Kiernan, Syd Millar and Vernon Pugh, with the help of other decent men, effectively countered that, and it may well have to be done again.
He was chairman of the Five Nations and ERC at what was probably the most difficult period in the history of the game. Millar, an old Ireland team-mate and IRFU and IRB colleague, says of Kiernan: "What he contributed on and off the field, and the circumstances in which he achieved what he did at administrative level, marks him down as arguably the greatest figure in the history of the game in his country.
"Most people do not know, and in many respects that is understandable, what he contributed and the manner in which he handled the most critical situations. Some of the happenings could have led to the demise of the Five Nations and the European Cup. Tom Kiernan held European rugby together in those troubled times."
A MEMBER of a renowned rugby family, he was educated at Presentation Brothers College, Cork and won schools' junior and senior cup medals with the college and played for Munster schools.
These were the foothills of a career that was to see him captain his country a record 24 times, have an international career that spanned 14 seasons from his debut against England in 1960 until he played the last of his 54 matches for Ireland against Scotland at Murrayfield in 1973.
When he played that final match, in which he scored a try, he was just one cap short of the then world record held by Colin Meads of New Zealand. He captained Ireland on the tour to Australia in May 1967 and led Ireland to victory in the Test match.
That was the first win by one of the "home countries" in a Test in the southern hemisphere. He was on the first - indeed only - Ireland team to beat South Africa, 9-6 at Lansdowne Road in April 1965.
He was on the Munster team that beat Australia at Musgrave Park in 1967, the first Irish provincial side to beat a major touring team. He was on the Lions tour in 1962 and captained the Lions in South Africa in 1968.
At club level he won 13 Munster Senior League medals, three with UCC and 10 with Cork Constitution and that collection includes 12 in a row. He won seven Munster Senior Cup medals. His playing career over, he turned to coaching and, yet again, he had unprecedented success. He coached the Munster team that beat the All Blacks in 1978, the only Irish team to achieve this. Then he coached the Ireland team that won the Triple Crown - the first in 33 years - and championship in 1982. He led Ireland to the top of the championship table again in 1983.
Those feats alone set him apart in the annals of Irish rugby. But they are but part of the story. He was president of the Munster Branch in 1977-'78, the youngest to occupy that office in modern times and, remember, that was a year before he masterminded that win over the All Blacks.
He was the centenary president of Cork Constitution in 1991-92, was on the IRFU committee from 1983-84 until last Friday; he was president of the Union in 1988-89; he has at various times during his tenure on the union been chairman of the commercial committee, the grounds committee, the game development committee and the sub-committee that elected the national selectors. He was the person responsible for the co-ordination of Irish players in Britain in tandem with the exiles committee.

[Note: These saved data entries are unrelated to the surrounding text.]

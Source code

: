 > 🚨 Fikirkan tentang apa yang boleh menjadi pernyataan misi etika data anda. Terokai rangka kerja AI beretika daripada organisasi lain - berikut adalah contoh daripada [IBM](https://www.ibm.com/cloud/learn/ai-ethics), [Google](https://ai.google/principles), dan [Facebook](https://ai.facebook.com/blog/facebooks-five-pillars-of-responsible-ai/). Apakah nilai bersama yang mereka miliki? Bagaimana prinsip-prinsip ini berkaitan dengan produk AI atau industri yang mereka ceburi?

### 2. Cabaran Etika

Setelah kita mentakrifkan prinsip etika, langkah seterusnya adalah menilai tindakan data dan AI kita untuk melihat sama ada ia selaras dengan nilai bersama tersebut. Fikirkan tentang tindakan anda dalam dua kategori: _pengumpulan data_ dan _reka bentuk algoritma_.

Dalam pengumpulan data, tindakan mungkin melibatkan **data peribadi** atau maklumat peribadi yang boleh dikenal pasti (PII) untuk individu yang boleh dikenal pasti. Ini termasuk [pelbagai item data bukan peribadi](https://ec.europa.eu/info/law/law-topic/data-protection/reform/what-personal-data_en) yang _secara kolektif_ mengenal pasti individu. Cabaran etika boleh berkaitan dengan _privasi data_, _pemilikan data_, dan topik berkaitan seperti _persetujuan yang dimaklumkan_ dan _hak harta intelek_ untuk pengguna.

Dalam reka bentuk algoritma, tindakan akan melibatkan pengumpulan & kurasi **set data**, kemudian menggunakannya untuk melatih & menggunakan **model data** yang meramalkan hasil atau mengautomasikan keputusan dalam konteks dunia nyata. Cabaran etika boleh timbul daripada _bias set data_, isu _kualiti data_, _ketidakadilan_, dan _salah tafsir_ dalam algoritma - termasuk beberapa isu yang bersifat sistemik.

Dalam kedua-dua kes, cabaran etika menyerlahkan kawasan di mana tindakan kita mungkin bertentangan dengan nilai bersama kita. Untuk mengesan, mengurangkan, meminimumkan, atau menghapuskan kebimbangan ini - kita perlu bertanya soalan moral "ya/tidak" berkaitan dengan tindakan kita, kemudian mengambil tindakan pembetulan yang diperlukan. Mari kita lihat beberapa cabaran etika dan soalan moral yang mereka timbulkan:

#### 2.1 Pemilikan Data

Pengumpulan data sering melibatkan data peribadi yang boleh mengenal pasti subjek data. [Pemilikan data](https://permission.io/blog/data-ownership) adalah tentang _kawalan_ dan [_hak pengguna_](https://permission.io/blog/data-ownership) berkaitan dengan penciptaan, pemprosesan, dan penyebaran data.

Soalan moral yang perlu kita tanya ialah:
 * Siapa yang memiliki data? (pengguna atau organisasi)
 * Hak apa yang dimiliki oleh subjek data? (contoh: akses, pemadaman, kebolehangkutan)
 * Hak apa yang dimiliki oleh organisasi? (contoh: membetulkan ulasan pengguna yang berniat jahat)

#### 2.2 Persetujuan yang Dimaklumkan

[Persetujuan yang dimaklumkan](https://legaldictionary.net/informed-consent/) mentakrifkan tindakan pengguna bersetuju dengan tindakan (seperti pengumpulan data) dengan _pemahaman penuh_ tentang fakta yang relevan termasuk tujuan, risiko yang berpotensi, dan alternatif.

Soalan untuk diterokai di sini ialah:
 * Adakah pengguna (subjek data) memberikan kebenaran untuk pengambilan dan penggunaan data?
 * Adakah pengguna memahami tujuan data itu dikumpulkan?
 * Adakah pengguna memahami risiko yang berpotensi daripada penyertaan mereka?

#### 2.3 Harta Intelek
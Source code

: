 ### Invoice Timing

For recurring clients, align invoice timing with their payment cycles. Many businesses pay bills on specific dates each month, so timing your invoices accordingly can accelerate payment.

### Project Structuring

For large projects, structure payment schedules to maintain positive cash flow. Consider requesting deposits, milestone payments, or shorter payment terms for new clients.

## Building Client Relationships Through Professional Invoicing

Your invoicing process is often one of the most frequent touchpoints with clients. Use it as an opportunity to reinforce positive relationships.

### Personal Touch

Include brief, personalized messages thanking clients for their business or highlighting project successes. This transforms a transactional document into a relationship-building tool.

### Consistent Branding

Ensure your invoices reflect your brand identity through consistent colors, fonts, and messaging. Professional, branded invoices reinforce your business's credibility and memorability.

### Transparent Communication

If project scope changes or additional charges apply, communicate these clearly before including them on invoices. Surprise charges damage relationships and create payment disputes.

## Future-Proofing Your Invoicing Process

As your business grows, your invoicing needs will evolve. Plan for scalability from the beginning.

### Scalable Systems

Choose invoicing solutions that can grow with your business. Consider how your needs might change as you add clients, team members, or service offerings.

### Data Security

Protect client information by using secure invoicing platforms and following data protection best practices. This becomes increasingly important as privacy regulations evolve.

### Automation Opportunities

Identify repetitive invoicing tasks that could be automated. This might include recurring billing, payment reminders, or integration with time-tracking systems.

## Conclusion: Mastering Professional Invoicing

He has been one of Ireland's two IRB representatives since 1994; he has been chairman of the Five Nations committee; chairman of ERC from 1995-'99; chairman of the IRB's policy committee and honorary treasurer of the IRB since 1997. He was a director of Rugby World Cup 1999. He has been a trustee of the IRFU since 1992.
Kiernan's place at the pinnacle of Irish rugby will not depend on tradition, legend, hearsay or deceptive and exaggerated claims. The facts speak for themselves, for his has been a career without equal in the history of Irish rugby.